Listed entries:
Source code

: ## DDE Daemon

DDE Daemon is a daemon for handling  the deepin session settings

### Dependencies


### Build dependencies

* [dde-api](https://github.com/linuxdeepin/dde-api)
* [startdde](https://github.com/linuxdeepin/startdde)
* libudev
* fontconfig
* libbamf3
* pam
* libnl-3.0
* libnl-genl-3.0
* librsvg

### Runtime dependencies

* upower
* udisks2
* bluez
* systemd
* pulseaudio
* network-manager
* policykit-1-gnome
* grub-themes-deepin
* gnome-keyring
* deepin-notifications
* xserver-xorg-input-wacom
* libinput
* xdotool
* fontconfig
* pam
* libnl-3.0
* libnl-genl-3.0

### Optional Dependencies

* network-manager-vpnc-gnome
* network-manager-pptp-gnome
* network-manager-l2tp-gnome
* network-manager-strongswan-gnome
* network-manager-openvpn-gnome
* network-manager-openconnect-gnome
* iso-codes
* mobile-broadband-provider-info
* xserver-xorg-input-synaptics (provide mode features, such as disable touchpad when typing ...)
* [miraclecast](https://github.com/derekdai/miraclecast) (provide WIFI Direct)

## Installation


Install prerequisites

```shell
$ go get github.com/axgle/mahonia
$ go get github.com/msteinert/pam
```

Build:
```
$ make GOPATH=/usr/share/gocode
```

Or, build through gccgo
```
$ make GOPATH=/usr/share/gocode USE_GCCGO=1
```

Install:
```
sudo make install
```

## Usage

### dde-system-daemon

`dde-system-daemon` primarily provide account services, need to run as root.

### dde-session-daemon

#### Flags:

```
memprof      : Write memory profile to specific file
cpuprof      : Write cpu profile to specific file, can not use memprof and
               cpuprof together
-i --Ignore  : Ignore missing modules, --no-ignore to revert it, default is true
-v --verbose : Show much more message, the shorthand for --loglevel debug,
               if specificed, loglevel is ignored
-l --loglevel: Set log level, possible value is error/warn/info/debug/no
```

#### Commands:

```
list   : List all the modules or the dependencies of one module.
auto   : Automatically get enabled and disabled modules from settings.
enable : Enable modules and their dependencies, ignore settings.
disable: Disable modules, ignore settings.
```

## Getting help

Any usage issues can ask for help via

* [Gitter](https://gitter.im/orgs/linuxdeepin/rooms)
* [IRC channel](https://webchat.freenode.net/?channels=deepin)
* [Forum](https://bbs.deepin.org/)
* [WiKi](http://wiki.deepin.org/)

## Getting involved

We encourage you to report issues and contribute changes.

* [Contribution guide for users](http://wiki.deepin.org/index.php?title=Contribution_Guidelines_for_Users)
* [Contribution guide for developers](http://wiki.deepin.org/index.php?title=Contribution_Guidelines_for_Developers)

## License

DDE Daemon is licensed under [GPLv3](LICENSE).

...

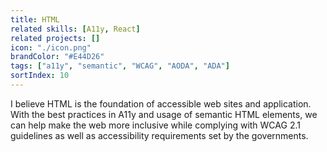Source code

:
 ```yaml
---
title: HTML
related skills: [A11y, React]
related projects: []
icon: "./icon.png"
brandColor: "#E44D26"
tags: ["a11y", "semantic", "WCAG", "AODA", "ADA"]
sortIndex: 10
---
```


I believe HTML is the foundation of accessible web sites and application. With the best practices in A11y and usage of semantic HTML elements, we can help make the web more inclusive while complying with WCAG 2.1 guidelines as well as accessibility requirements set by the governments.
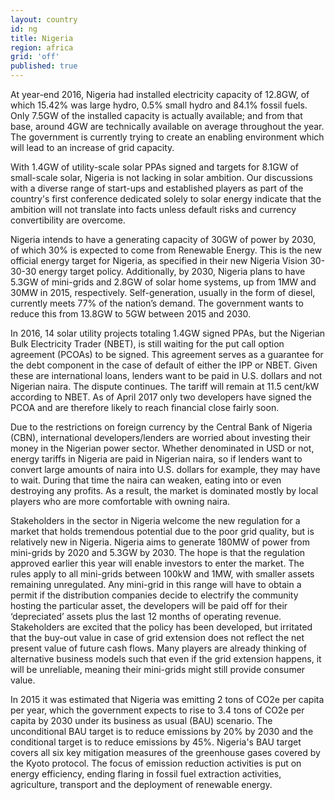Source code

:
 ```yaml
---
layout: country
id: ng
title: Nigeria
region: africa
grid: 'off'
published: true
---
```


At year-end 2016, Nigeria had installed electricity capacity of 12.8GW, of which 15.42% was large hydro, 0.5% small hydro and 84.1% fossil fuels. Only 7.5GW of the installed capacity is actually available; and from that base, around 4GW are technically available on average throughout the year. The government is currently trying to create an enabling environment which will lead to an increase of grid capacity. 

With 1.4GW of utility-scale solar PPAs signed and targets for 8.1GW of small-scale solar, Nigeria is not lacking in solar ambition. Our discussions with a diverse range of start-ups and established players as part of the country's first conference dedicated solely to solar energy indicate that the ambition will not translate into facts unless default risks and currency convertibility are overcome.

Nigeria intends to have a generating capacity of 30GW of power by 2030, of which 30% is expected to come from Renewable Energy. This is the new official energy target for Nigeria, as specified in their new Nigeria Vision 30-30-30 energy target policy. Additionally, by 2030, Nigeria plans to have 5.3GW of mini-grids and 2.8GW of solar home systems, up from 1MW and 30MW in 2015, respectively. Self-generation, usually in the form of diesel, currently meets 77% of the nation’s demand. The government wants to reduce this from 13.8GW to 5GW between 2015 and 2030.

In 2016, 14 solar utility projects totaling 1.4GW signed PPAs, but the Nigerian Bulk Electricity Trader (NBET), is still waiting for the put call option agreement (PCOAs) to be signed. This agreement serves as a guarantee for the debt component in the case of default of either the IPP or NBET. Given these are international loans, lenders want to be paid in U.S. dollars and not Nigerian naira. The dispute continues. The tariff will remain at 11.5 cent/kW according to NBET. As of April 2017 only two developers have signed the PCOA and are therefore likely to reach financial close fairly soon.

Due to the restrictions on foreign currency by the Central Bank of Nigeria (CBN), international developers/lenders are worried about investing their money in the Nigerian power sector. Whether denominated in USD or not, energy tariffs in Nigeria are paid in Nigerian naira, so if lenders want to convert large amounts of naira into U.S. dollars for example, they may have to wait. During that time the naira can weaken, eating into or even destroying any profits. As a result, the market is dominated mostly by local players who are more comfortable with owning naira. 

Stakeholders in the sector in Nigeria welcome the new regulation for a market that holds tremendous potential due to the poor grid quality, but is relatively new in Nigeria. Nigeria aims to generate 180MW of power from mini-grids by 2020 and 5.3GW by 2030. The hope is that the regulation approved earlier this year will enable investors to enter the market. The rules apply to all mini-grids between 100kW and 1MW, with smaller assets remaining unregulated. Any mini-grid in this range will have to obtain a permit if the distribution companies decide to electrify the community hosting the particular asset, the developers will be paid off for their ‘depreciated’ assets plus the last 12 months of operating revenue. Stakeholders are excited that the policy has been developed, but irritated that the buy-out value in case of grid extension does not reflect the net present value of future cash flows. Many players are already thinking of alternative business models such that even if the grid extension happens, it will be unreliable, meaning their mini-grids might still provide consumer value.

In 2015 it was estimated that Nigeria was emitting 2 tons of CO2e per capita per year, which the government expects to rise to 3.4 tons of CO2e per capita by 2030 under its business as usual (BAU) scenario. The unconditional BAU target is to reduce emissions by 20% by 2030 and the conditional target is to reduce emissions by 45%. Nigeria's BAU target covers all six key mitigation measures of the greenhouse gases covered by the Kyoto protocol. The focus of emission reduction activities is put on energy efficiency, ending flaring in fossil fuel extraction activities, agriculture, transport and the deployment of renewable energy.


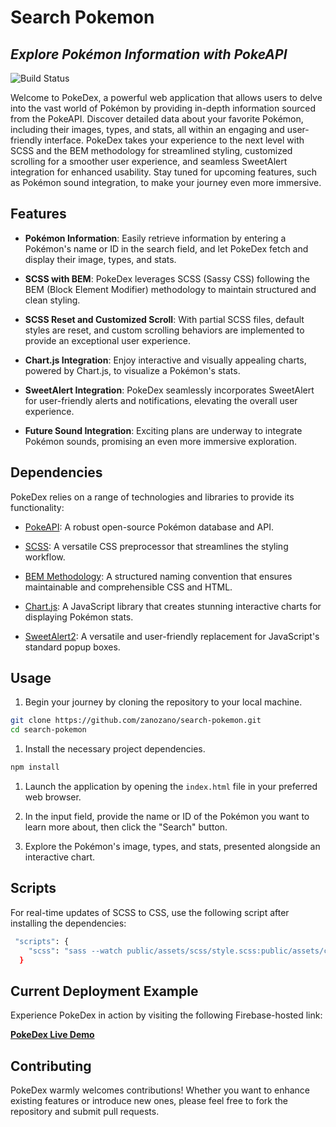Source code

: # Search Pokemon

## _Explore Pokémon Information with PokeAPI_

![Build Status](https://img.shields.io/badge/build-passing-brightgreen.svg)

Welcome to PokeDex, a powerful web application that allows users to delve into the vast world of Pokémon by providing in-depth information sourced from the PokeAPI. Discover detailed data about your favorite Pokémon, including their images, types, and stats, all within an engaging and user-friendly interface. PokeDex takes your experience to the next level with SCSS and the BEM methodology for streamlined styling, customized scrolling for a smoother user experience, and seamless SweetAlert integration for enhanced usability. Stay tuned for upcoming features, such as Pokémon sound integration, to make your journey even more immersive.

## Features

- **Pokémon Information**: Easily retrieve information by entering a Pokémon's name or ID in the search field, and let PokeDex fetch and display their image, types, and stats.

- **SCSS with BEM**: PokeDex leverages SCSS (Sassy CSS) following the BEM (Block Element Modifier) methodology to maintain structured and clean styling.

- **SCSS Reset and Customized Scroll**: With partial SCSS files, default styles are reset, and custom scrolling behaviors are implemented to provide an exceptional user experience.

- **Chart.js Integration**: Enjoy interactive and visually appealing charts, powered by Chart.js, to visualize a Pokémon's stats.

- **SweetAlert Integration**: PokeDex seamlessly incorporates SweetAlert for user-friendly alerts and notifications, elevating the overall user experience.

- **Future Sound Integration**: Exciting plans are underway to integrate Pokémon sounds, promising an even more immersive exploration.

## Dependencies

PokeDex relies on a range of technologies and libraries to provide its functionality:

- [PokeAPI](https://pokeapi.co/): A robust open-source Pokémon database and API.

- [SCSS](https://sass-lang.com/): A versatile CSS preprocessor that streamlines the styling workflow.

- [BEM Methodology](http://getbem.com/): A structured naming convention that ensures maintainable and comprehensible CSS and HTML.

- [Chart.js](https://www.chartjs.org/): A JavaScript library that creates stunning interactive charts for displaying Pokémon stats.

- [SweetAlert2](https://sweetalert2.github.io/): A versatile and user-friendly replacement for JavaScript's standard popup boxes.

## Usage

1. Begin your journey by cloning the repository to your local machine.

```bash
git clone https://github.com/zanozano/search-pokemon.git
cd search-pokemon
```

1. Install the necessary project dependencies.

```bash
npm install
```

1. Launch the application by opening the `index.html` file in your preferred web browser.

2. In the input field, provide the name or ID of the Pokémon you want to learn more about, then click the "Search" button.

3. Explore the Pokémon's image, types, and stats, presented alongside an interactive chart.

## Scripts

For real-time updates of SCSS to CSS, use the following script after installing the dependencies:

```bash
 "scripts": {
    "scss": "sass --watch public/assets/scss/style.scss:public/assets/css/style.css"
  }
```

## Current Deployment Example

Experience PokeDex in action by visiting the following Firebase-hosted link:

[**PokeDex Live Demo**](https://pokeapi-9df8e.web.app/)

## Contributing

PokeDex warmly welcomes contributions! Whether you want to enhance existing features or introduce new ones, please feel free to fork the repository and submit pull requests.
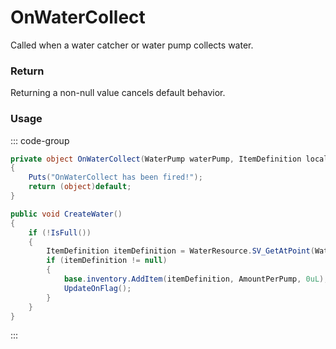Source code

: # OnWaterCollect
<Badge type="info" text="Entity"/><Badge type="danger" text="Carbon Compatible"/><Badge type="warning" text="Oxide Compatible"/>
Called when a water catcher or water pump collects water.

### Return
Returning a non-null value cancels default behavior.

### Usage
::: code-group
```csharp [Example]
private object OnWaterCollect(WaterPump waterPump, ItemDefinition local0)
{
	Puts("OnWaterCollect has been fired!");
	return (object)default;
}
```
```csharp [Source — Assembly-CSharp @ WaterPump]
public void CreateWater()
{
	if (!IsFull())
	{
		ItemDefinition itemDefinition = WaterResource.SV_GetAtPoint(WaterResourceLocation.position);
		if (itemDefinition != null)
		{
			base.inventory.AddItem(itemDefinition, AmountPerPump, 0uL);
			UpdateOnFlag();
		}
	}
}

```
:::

What this task involves:
Among the entries above, the lines between the ones containing "1. Install the" and "2. In the input", inclusive, are to be transcribed exactly. No other line is to be given.

Reply:
1. Install the necessary project dependencies.

```bash
npm install
```

1. Launch the application by opening the `index.html` file in your preferred web browser.

2. In the input field, provide the name or ID of the Pokémon you want to learn more about, then click the "Search" button.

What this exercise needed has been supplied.